Les superpuissances, dont la Russie, se sont précipitées pour revendiquer certains de ces atouts, ce qui a conduit à une présence militaire plus forte qui a abouti à une série d’affrontements.
L’année dernière, des avions russes ont fait sonner des bateaux de pêche américains sur le nord de la mer de Béring lors d’un exercice militaire. En février, les États-Unis ont déployé des bombardiers en Norvège pour la première fois, renforçant leur présence dans la région, et les deux pays ont signé un nouvel accord en avril pour renforcer la coopération militaire.
«L’Arctique en tant que région de compétition stratégique a retenu l’attention du monde, mais l’Arctique est plus qu’une région d’importance stratégique ou économique», a déclaré jeudi le secrétaire d’État américain Antony Blinken lors de la réunion du Conseil de l’Arctique. «Sa caractéristique a été et doit rester une coopération pacifique.»
Le conseil, qui regroupe les huit nations de l’Arctique – Canada, Danemark, Finlande, Islande, Norvège, Russie, Suède et États-Unis – ainsi que les peuples autochtones, n’a pas le mandat de traiter les questions de sécurité. Celles-ci étaient auparavant négociées lors d’une table ronde distincte des forces de sécurité de l’Arctique, mais la Russie a été retirée de ce forum, comme elle l’était du Groupe des huit économies avancées, après son annexion de la Crimée à l’Ukraine en 2014.
La région n’a pas d’antécédents de conflits militaires car elle est difficile d’accès et son climat rude rend difficile le positionnement des soldats là-bas. Cela a changé à mesure que la glace fond et que les pays tentent de s’implanter dans la région, a déclaré Kate Guy, membre senior du Council on Strategic Risks, une organisation à but non lucratif basée à Washington.

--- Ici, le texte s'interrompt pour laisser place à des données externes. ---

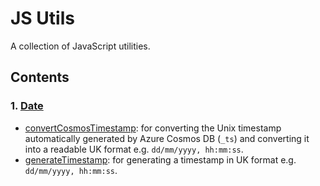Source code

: # JS Utils
A collection of JavaScript utilities.
## Contents
### 1. [Date](https://github.com/rtasalem/js-utils/blob/main/date)
- [convertCosmosTimestamp](https://github.com/rtasalem/js-utils/blob/main/date/convertCosmosTimestamp.js): for converting the Unix timestamp automatically generated by Azure Cosmos DB (`_ts`) and converting it into a readable UK format e.g. `dd/mm/yyyy, hh:mm:ss`.
- [generateTimestamp](https://github.com/rtasalem/js-utils/blob/main/date/generateTimestamp.js): for generating a timestamp in UK format e.g. `dd/mm/yyyy, hh:mm:ss`.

L’Arctique abrite environ 30% des réserves mondiales de gaz non découvertes mais récupérables et 13% des réserves de pétrole non découvertes, selon un rapport co-écrit par Guy et publié cette semaine. L’activité de transport privé a augmenté de 25% ces dernières années. Le fait d’avoir plus de pétroliers et de bateaux de pêche dans les eaux pourrait entraîner plus d’accidents, les opérations de recherche et de sauvetage étant souvent effectuées par l’armée, selon le rapport.
La Russie fait de la soi-disant route maritime du Nord, qui longe sa côte arctique, un élément clé de sa stratégie visant à stimuler les exportations de gaz naturel vers l’Asie. Dans le même temps, la Chine a signalé son intérêt pour les petites îles telles que Svalbard, a déclaré Guy.
Les forces armées modernisent également leurs installations dans la région à mesure que le pergélisol, le sol gelé qui couvre la plupart des terres arctiques, fond. Le département américain de la Défense a déjà demandé plus d’un milliard de dollars pour moderniser et réparer trois bases de l’Alaska au cours des cinq dernières années, selon le rapport.
«Nous sommes préoccupés par le niveau des récents discours de colère et de provocation», a déclaré James Stotts, président du Conseil circumpolaire inuit en Alaska, lors du sommet. «Nous ne voulons pas voir notre patrie transformée en une région de compétition et de conflit, nous ne souhaitons pas voir notre monde envahi par les problèmes des autres.»
–Avec l’aide de Ragnhildur Sigurdardottir.